Потом, под звон великопостный, тягучий, идти по улицам долго и чуять пробуждение весны – жизни новой, чуять щеками, всей грудью. «Жильян, Жильян, Жильян». Уроки медленно – это работа, а работа была святым делом для Жильяна. К ней Виктор относился по-взрослому. И, может быть, только поэтому опять теплота прежняя на момент обволакивала его сердце, когда математик с довольной улыбкой бросал:

– Вер-рно, Андронов! Вот золотая голова!

Или француз:

– Се бьен, мон брав анфан!

И даже немец, сухой-пресухой, кривил губы в улыбке:

– Гут, гут, гут!

В перемены он ходил один – по протоптанным узким дорожкам уходил в сад, чтобы не быть на шумном дворе. Но скоро Барабан отравил:

– Напрасно уединяетесь, Андронов! Я знаю, что вы курите, но не могу уследить…

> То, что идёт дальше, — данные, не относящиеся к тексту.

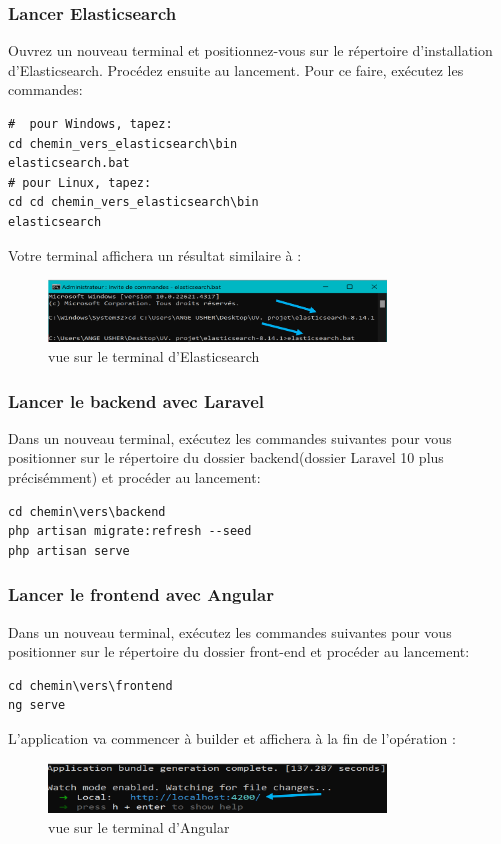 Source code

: \documentclass[12pt]{article}
\begin{document}
\subsubsection{Lancer Elasticsearch}
Ouvrez un nouveau terminal et positionnez-vous sur le répertoire d'installation d'Elasticsearch. Procédez ensuite au lancement. Pour ce faire, exécutez les commandes:
        \begin{lstlisting}
#  pour Windows, tapez:
cd chemin_vers_elasticsearch\bin
elasticsearch.bat
# pour Linux, tapez:
cd cd chemin_vers_elasticsearch\bin
elasticsearch
        \end{lstlisting}
\bigskip
\bigskip
Votre terminal affichera un résultat similaire à :
    \begin{figure}[h] 
        \centering 
        \includegraphics[width=0.8\textwidth]{./img/elastix.png} 
        \caption{vue sur le terminal d'Elasticsearch}
        \label{fig:vue sur le terminal d'Elasticsearch}
    \end{figure}
\bigskip

\subsubsection{Lancer le backend avec Laravel}
Dans un nouveau terminal, exécutez les commandes suivantes pour vous positionner sur le répertoire du dossier backend(dossier Laravel 10 plus précisémment) et procéder au lancement:
\smallskip
        \begin{lstlisting}
cd chemin\vers\backend
php artisan migrate:refresh --seed
php artisan serve
        \end{lstlisting}
\bigskip

\subsubsection{Lancer le frontend avec Angular}   
Dans un nouveau terminal, exécutez les commandes suivantes pour vous positionner sur le répertoire du dossier front-end et procéder au lancement:
\smallskip
        \begin{lstlisting}
cd chemin\vers\frontend
ng serve
        \end{lstlisting}
\bigskip
\medskip
L'application va commencer à builder et affichera à la fin de l'opération :
    \begin{figure}[h] 
        \centering 
        \includegraphics[width=0.8\textwidth]{./img/angular.png} 
        \caption{vue sur le terminal d'Angular}
        \label{fig:vue sur le terminal d'Angular}
    \end{figure}
\bigskip    
\end{document}
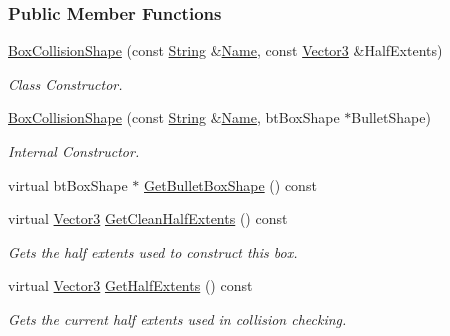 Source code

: \subsubsection*{Public Member Functions}
\begin{DoxyCompactItemize}
\item 
\hyperlink{classMezzanine_1_1BoxCollisionShape_afcf359b8683bd158040963eca43ac670}{BoxCollisionShape} (const \hyperlink{namespaceMezzanine_acf9fcc130e6ebf08e3d8491aebcf1c86}{String} \&\hyperlink{classMezzanine_1_1CollisionShape_aac524c5c56fa4d158bc071f8aecfbe79}{Name}, const \hyperlink{classMezzanine_1_1Vector3}{Vector3} \&HalfExtents)
\begin{DoxyCompactList}\small\item\em Class Constructor. \item\end{DoxyCompactList}\item 
\hyperlink{classMezzanine_1_1BoxCollisionShape_ae715de5cb9f343f10973f06bf4f9acbb}{BoxCollisionShape} (const \hyperlink{namespaceMezzanine_acf9fcc130e6ebf08e3d8491aebcf1c86}{String} \&\hyperlink{classMezzanine_1_1CollisionShape_aac524c5c56fa4d158bc071f8aecfbe79}{Name}, btBoxShape $\ast$BulletShape)
\begin{DoxyCompactList}\small\item\em Internal Constructor. \item\end{DoxyCompactList}\item 
virtual btBoxShape $\ast$ \hyperlink{classMezzanine_1_1BoxCollisionShape_a408a3b15bf4425d827c7cf4ee908efef}{GetBulletBoxShape} () const 
\item 
virtual \hyperlink{classMezzanine_1_1Vector3}{Vector3} \hyperlink{classMezzanine_1_1BoxCollisionShape_a5214ce314dc7d383ae81995e618f87cb}{GetCleanHalfExtents} () const 
\begin{DoxyCompactList}\small\item\em Gets the half extents used to construct this box. \item\end{DoxyCompactList}\item 
virtual \hyperlink{classMezzanine_1_1Vector3}{Vector3} \hyperlink{classMezzanine_1_1BoxCollisionShape_a4e1193a0cfed37f268ae1730de7b8d08}{GetHalfExtents} () const 
\begin{DoxyCompactList}\small\item\em Gets the current half extents used in collision checking. \item\end{DoxyCompactList}\item 

\end{DoxyCompactItemize}
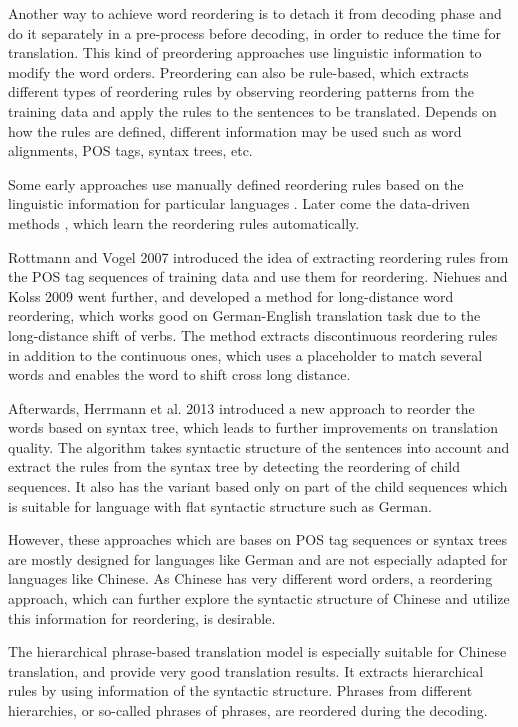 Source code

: \documentclass[a4paper]{article}
\begin{document}
Another way to achieve word reordering is to detach it from decoding phase and do it separately in a pre-process before decoding, in order to reduce the time for translation. This kind of preordering approaches use linguistic information to modify the word orders. Preordering can also be rule-based, which extracts different types of reordering rules by observing reordering patterns from the training data and apply the rules to the sentences to be translated. Depends on how the rules are defined, different information may be used such as word alignments, POS tags, syntax trees, etc.

Some early approaches use manually defined reordering rules based on the linguistic information for particular languages \cite{collins2005clause, popovic2006pos,habash2007syntactic,syntactic}. Later come the data-driven methods \cite{zhang2007chunk, crego2008using}, which learn the reordering rules automatically. 

Rottmann and Vogel 2007 \cite{short} introduced the idea of extracting reordering rules from the POS tag sequences of training data and use them for reordering. Niehues and Kolss 2009 \cite{long} went further, and developed a method for long-distance word reordering, which works good on German-English translation task due to the long-distance shift of verbs. The method extracts discontinuous reordering rules in addition to the continuous ones, which uses a placeholder to match several words and enables the word to shift cross long distance.

Afterwards, Herrmann et al. 2013 \cite{tree} introduced a new approach to reorder the words based on syntax tree, which leads to further improvements on translation quality. The algorithm takes syntactic structure of the sentences into account and extract the rules from the syntax tree by detecting the reordering of child sequences. It also has the variant based only on part of the child sequences which is suitable for language with flat syntactic structure such as German.

However, these approaches which are bases on POS tag sequences or syntax trees are mostly designed for languages like German and are not especially adapted for languages like Chinese. As Chinese has very different word orders, a reordering approach, which can further explore the syntactic structure of Chinese and utilize this information for reordering, is desirable.

The hierarchical phrase-based translation model \cite{hier} is especially suitable for Chinese translation, and provide very good translation results. It extracts hierarchical rules by using information of the syntactic structure. Phrases from different hierarchies, or so-called phrases of phrases, are reordered during the decoding. 
\end{document}
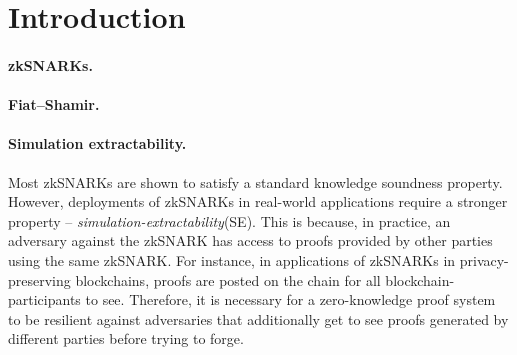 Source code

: \begin{comment}
    \item Classical definition of KS is not enough in applications: 
    More generaly, the classical definition of KS seems to be unsatisfactory in applications, as it does not provide sufficient security guarantees for SNARKs in the following sense: 
    The natural belief that seeing a valid proof only tells a verifier that the prover knew a satisfactory witness is simply not true. In the context of malleable SNARKs, seeing other valid proofs allows one to construct related proofs   whithout knowing any witness. 
    \item Allowing for malleability makes it difficult to reason about the security properties of SNARKs. Ignoring the ability of an adversary to see other valid proofs prevents from modeling a realistic definition. 
    \item Generic lifting techniques / compilers have overheads and are unnecessary to be applied to schemes for which we can directly show they satisfy our definitions. 
    
\end{itemize}

\chaya{notes: end}
\end{comment}

\section{Introduction}

\paragraph{zkSNARKs.}

\paragraph{Fiat--Shamir.}

\paragraph{Simulation extractability.}
Most zkSNARKs are shown to satisfy a standard knowledge soundness property. However, deployments of zkSNARKs in real-world applications require a stronger property -- 
\textit{simulation-extractability}(SE). 
This is because, in practice, an adversary against the zkSNARK has access to proofs provided by other parties using the same
zkSNARK. For instance, in applications of
zkSNARKs in privacy-preserving blockchains, proofs are posted on the chain for all
blockchain-participants to see. Therefore, it is necessary for
a zero-knowledge proof system to be resilient against adversaries that additionally get to see proofs generated by different parties before trying to forge.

– А вы не следите, Петр Петрович! Я не курю.

– Зачем же ходить вам так далеко по саду?

– Мне так нравится.

– Смотрите, Андронов, я вас поймаю.

– Не поймаете, Петр Петрович! Я не курю и не буду курить, вероятно, никогда. Так что ваше драгоценное внимание лучше направить на что-нибудь более полезное.

Барабан ушел, но с того дня Виктор заметил: за ним ходили Барабановы глаза. Это злило. Но два часа – улица, полная света, домой. Опять книги, одинокие думы, одинокие прогулки по пустым окраинным улицам и работа до полуночи.

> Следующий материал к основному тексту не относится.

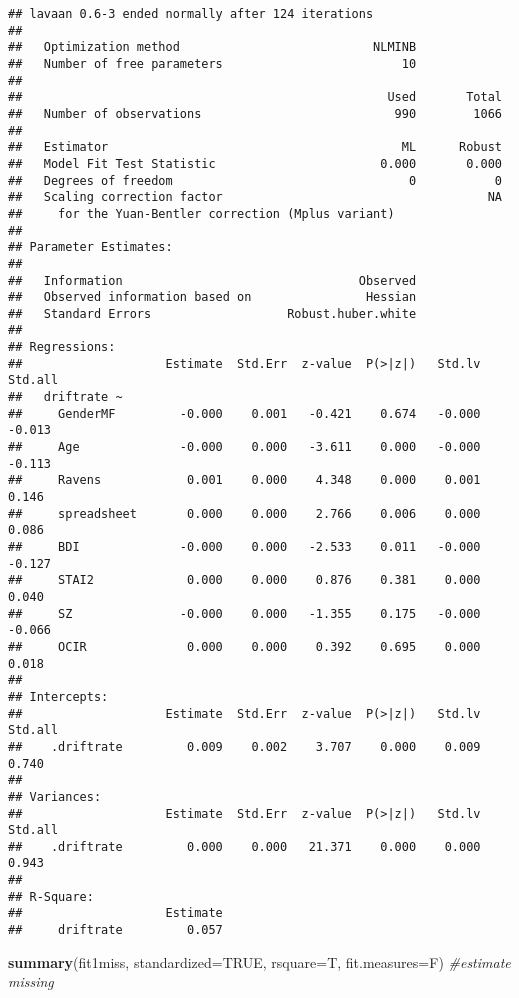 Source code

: \documentclass[]{article}
\newenvironment{Shaded}{\begin{snugshade}}{\end{snugshade}}
\newcommand{\KeywordTok}[1]{\textcolor[rgb]{0.13,0.29,0.53}{\textbf{#1}}}
\newcommand{\DataTypeTok}[1]{\textcolor[rgb]{0.13,0.29,0.53}{#1}}
\newcommand{\CommentTok}[1]{\textcolor[rgb]{0.56,0.35,0.01}{\textit{#1}}}
\newcommand{\OtherTok}[1]{\textcolor[rgb]{0.56,0.35,0.01}{#1}}
\newcommand{\NormalTok}[1]{#1}
\begin{document}
\begin{verbatim}
## lavaan 0.6-3 ended normally after 124 iterations
## 
##   Optimization method                           NLMINB
##   Number of free parameters                         10
## 
##                                                   Used       Total
##   Number of observations                           990        1066
## 
##   Estimator                                         ML      Robust
##   Model Fit Test Statistic                       0.000       0.000
##   Degrees of freedom                                 0           0
##   Scaling correction factor                                     NA
##     for the Yuan-Bentler correction (Mplus variant)
## 
## Parameter Estimates:
## 
##   Information                                 Observed
##   Observed information based on                Hessian
##   Standard Errors                   Robust.huber.white
## 
## Regressions:
##                    Estimate  Std.Err  z-value  P(>|z|)   Std.lv  Std.all
##   driftrate ~                                                           
##     GenderMF         -0.000    0.001   -0.421    0.674   -0.000   -0.013
##     Age              -0.000    0.000   -3.611    0.000   -0.000   -0.113
##     Ravens            0.001    0.000    4.348    0.000    0.001    0.146
##     spreadsheet       0.000    0.000    2.766    0.006    0.000    0.086
##     BDI              -0.000    0.000   -2.533    0.011   -0.000   -0.127
##     STAI2             0.000    0.000    0.876    0.381    0.000    0.040
##     SZ               -0.000    0.000   -1.355    0.175   -0.000   -0.066
##     OCIR              0.000    0.000    0.392    0.695    0.000    0.018
## 
## Intercepts:
##                    Estimate  Std.Err  z-value  P(>|z|)   Std.lv  Std.all
##    .driftrate         0.009    0.002    3.707    0.000    0.009    0.740
## 
## Variances:
##                    Estimate  Std.Err  z-value  P(>|z|)   Std.lv  Std.all
##    .driftrate         0.000    0.000   21.371    0.000    0.000    0.943
## 
## R-Square:
##                    Estimate
##     driftrate         0.057
\end{verbatim}

\begin{Shaded}
\begin{Highlighting}[]
\KeywordTok{summary}\NormalTok{(fit1miss, }\DataTypeTok{standardized=}\OtherTok{TRUE}\NormalTok{, }\DataTypeTok{rsquare=}\NormalTok{T, }\DataTypeTok{fit.measures=}\NormalTok{F) }\CommentTok{#estimate missing}
\end{Highlighting}
\end{Shaded}
\end{document}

Так проходил день. Виктор думал: он взрослый, он боец, вот его крепкое тело, вот его сильная воля, вот его острый ум. Придет время – он двинет на борьбу с пустыней. Тогда к нему придут богатство, слава, и тогда – Дерюшетта, настоящая.

«Победит тот, кто умеет ждать терпеливо». О, Жильян!

О своем поступке Виктор думал с отвращением, ругал себя:

«Фанфаронишка несчастный! Разве же такое мог сделать Жильян?»

На пасху пришло примирение с отцом.

– Вижу, ты исправился. Ну, быль молодцу не в укор.

В этот вечер говорили долго-долго, как после большой разлуки.

– Вот еду, новый хутор завожу, аж под самым Деркулем. Десять тысяч десятин у казны купил. Целина, ковыль – вот. После экзаменов туда тебя.

Виктор угрюмо сказал:

– Ты как-то говорил маме, что Зеленов скупил всю землю под Уралом.

– Верно, брат! Такие Палестины захватил – уму помраченье. Хапуга мужик!

– Значит, мы отстали?

– Ничего не сделаешь. Он оборотистей. Вот подрастешь, тогда мы вдвоем с тобой ему покажем кузькину мать. А впрочем, нам он, кажись, не опасен.

– Почему не опасен?

– Да дело-то такое…

Отец хитренько засмеялся. Виктор вспыхнул, поняв.

– Я тебя прошу, папа, без глупостей!

– Ого? Это ты отцу? Здорово!

– Ты меня извини, папа, но я уже не маленький.

Отец опять засмеялся. И вдруг стал серьезный, погладил бороду.

– Да, но ведь это же дедов завет.

Дерюшетта и голенастая Лизка… разве можно? Есть ради чего бороться!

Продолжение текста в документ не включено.